Brian and I then repacked our packs and bright our things to the post office we need to ship. We packed one box with all the clothes we’ve been wearing the last few days and another box we sent to the end of the trail that holds the army duffle bags we need to get our packs safely through the airport.
Today is so much hotter than the last two days. They’re having a heat wave this week (lucky us) and today it’s about 97 degrees and sunny. The forecast for the next four days calls for hot temperatures and thunderstorms in the afternoon. I suspect we’ll have a difficult start to our trip. But I remember how my first day on the Camino was the worst day with regard to the weather but it completely changed my perspective for the rest of the trip because once I got through that, I knew I could get through any type of weather. I’m hoping the same will be true for the JMT. That said, we will be starting very early in the morning, taking a long siesta in the afternoon, and finishing in the evening. Stephen is a firefighter in Memphis so he is completely unphased by heat and humidity but Brian and I were struggling.

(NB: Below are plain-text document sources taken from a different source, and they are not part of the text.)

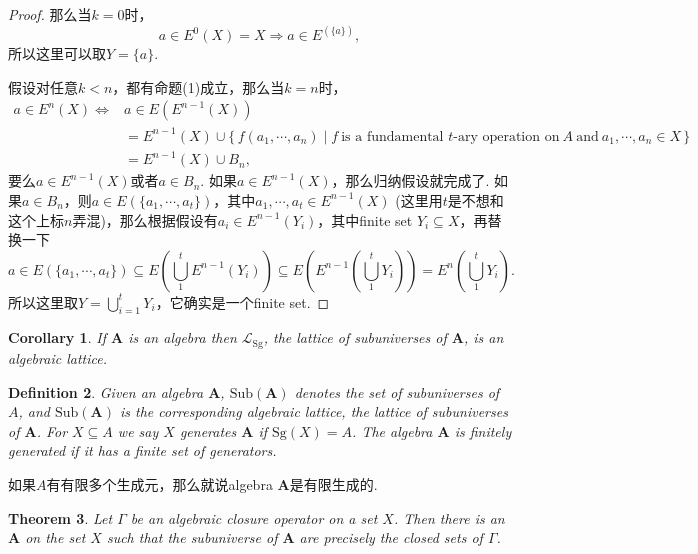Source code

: \documentclass{article}
\newtheorem{theorem}{Theorem}[section]
\newtheorem{corollary}[theorem]{Corollary}
\newtheorem{definition}[theorem]{Definition}
\newcommand\Set[2]{\{\,#1\mid#2\,\}} %
\newcommand\Sg{\text{Sg}}
\newcommand\algebra{\mathbf{A}}
\newcommand\Sub[1]{\text{Sub}(#1)}
\begin{document}
\begin{proof}
那么当$k=0$时，
$$
a \in E^0(X) = X  \Rightarrow a \in E^(\{a\}),
$$
所以这里可以取$Y = \{a\}$.

假设对任意$k < n$，都有命题(1)成立，那么当$k=n$时，
$$
\begin{aligned}
a \in E^n(X) \Leftrightarrow& a \in E(E^{n-1}(X))\\ &= E^{n-1}(X) \cup \Set{f(a_1,\cdots,a_n)}{f\ \text{is a fundamental $t$-ary operation on}\ A\ \text{and}\ a_1,\cdots,a_n \in X}\\ &= E^{n-1}(X) \cup B_n,
\end{aligned}
$$
要么$a \in E^{n-1}(X)$或者$a \in B_n$. 如果$a \in E^{n-1}(X)$，那么归纳假设就完成了. 如果$a \in B_n$，则$a \in E(\{a_1,\cdots,a_t\})$，其中$a_1,\cdots,a_t \in E^{n-1}(X)$ (这里用$t$是不想和这个上标$n$弄混)，那么根据假设有$a_i \in E^{n-1}(Y_i)$，其中finite set $Y_i \subseteq X$，再替换一下
$$
a \in E(\{a_1,\cdots,a_t\}) \subseteq  E(\bigcup\limits_{1}^{t} E^{n-1}(Y_i))  \subseteq E(E^{n-1}(\bigcup\limits_{1}^{t} Y_i)) = E^n(\bigcup\limits_{1}^{t} Y_i).
$$
所以这里取$Y = \bigcup\limits_{i=1}^{t} Y_i$，它确实是一个finite set.

\end{proof}

\begin{corollary}
\rm If $\mathbf{A}$ is an algebra then $\mathcal{L}_{\Sg}$, the lattice of subuniverses of $\mathbf{A}$, is an algebraic lattice.
\end{corollary}

\newpage
\begin{definition}
\rm Given an algebra $\algebra$, {\color{red} $\Sub{\algebra}$} denotes the set of subuniverses of $A$, and $\Sub{\algebra}$ is the corresponding algebraic lattice, the lattice of subuniverses of $\algebra$. For $X \subseteq A$ we say $X$ generates $\algebra$ if $\Sg(X) = A$. The algebra $\algebra$ is finitely generated if it has a finite set of generators.
\end{definition}

{\color{blue} 如果$A$有有限多个生成元，那么就说algebra $\algebra$是有限生成的}.


\begin{theorem}
\rm Let $\Gamma$ be an algebraic closure operator on a set $X$. Then there is an $\algebra$ on the set $X$ such that the subuniverse of $\algebra$ are precisely the closed sets of $\Gamma$.
\end{theorem}
\end{document}

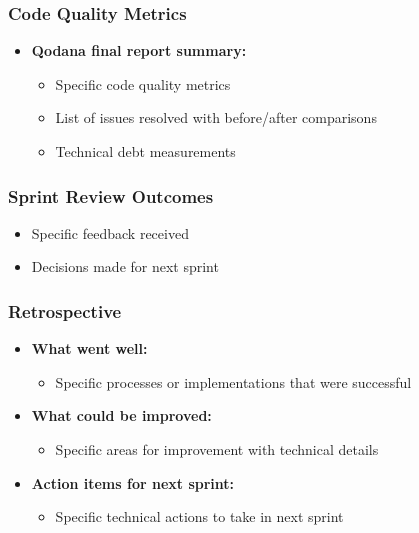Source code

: \subsubsection{Code Quality Metrics}
\begin{itemize}
    \item \textbf{Qodana final report summary:}
    \begin{itemize}
        \item Specific code quality metrics
        \item List of issues resolved with before/after comparisons
        \item Technical debt measurements
    \end{itemize}
\end{itemize}

\subsubsection{Sprint Review Outcomes}
\begin{itemize}
    \item Specific feedback received
    \item Decisions made for next sprint
\end{itemize}

\subsubsection{Retrospective}
\begin{itemize}
    \item \textbf{What went well:}
    \begin{itemize}
        \item Specific processes or implementations that were successful
    \end{itemize}
    \item \textbf{What could be improved:}
    \begin{itemize}
        \item Specific areas for improvement with technical details
    \end{itemize}
    \item \textbf{Action items for next sprint:}
    \begin{itemize}
        \item Specific technical actions to take in next sprint
    \end{itemize}
\end{itemize}


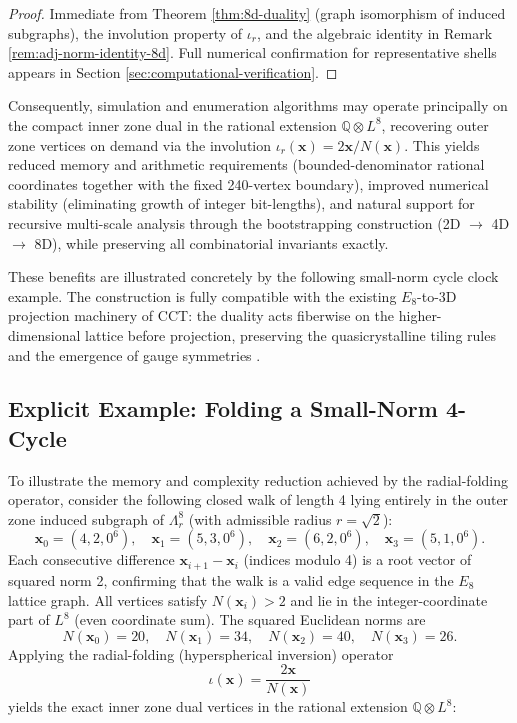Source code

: \documentclass{article}
\begin{document}
\begin{proof}
Immediate from Theorem \ref{thm:8d-duality} (graph isomorphism of induced subgraphs), the involution property of $\iota_r$, and the algebraic identity in Remark \ref{rem:adj-norm-identity-8d}. Full numerical confirmation for representative shells appears in Section \ref{sec:computational-verification}.
\end{proof}

Consequently, simulation and enumeration algorithms may operate principally on the compact inner zone dual in the rational extension $\mathbb{Q} \otimes L^8$, recovering outer zone vertices on demand via the involution $\iota_r(\mathbf{x}) = 2\mathbf{x} / N(\mathbf{x})$. This yields reduced memory and arithmetic requirements (bounded-denominator rational coordinates together with the fixed 240-vertex boundary), improved numerical stability (eliminating growth of integer bit-lengths), and natural support for recursive multi-scale analysis through the bootstrapping construction (2D $\to$ 4D $\to$ 8D), while preserving all combinatorial invariants exactly.

These benefits are illustrated concretely by the following small-norm cycle clock example. The construction is fully compatible with the existing $E_8$-to-3D projection machinery of CCT: the duality acts fiberwise on the higher-dimensional lattice before projection, preserving the quasicrystalline tiling rules and the emergence of gauge symmetries \cite{FangIrwin2015}.

\subsection{Explicit Example: Folding a Small-Norm 4-Cycle}
\label{subsec:cct-explicit-example}

To illustrate the memory and complexity reduction achieved by the radial-folding operator, consider the following closed walk of length 4 lying entirely in the outer zone induced subgraph of $\Lambda_r^8$ (with admissible radius $r = \sqrt{2}$):
\[
\mathbf{x}_0 = (4, 2, 0^6),\quad
\mathbf{x}_1 = (5, 3, 0^6),\quad
\mathbf{x}_2 = (6, 2, 0^6),\quad
\mathbf{x}_3 = (5, 1, 0^6).
\]
Each consecutive difference $\mathbf{x}_{i+1} - \mathbf{x}_i$ (indices modulo 4) is a root vector of squared norm 2, confirming that the walk is a valid edge sequence in the $E_8$ lattice graph. All vertices satisfy $N(\mathbf{x}_i) > 2$ and lie in the integer-coordinate part of $L^8$ (even coordinate sum). The squared Euclidean norms are
\[
N(\mathbf{x}_0) = 20,\quad N(\mathbf{x}_1) = 34,\quad N(\mathbf{x}_2) = 40,\quad N(\mathbf{x}_3) = 26.
\]
Applying the radial-folding (hyperspherical inversion) operator
\[
\iota(\mathbf{x}) = \frac{2 \mathbf{x}}{N(\mathbf{x})}
\]
yields the exact inner zone dual vertices in the rational extension $\mathbb{Q} \otimes L^8$:
\end{document}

We walked to a different campaigner where we found a laundromat, threw our clothes in for one last wash and sought out some much needed ice cream and shade. We realized that the number of people in the park seemed less than half yesterday and wondered if the heat had anything to do with it. All the day visitors seemed to be gone and those staying in tents had the same idea we did. We jumped on the shuttle and drove it around the park for about an hour, enjoying the views from our air conditioned seats.
We met Stephen and Rachel for dinner outside. Stephen and I laughed as we shared stories about the Camino. It was also nice to all get together and plan our big morning. We all intend to be ready to leave by 5am. I’m about as ready as I can be. I’m prepared for tomorrow to be extremely difficult. In perfect fashion I started getting a headache tonight. I’ve had plenty of water and electrolytes today so it’s not that. I suspect it’s just nerves. We won’t be sleeping much tonight. It’s very hot in our tents.
You probably won’t hear from me for a few days. It’s possible I’ll have cell reception in two days time but I’m really not sure. If/when you hear from me again, I will be a very happy camper because I will have gotten through one of the hardest parts of this journey. See you on the other side!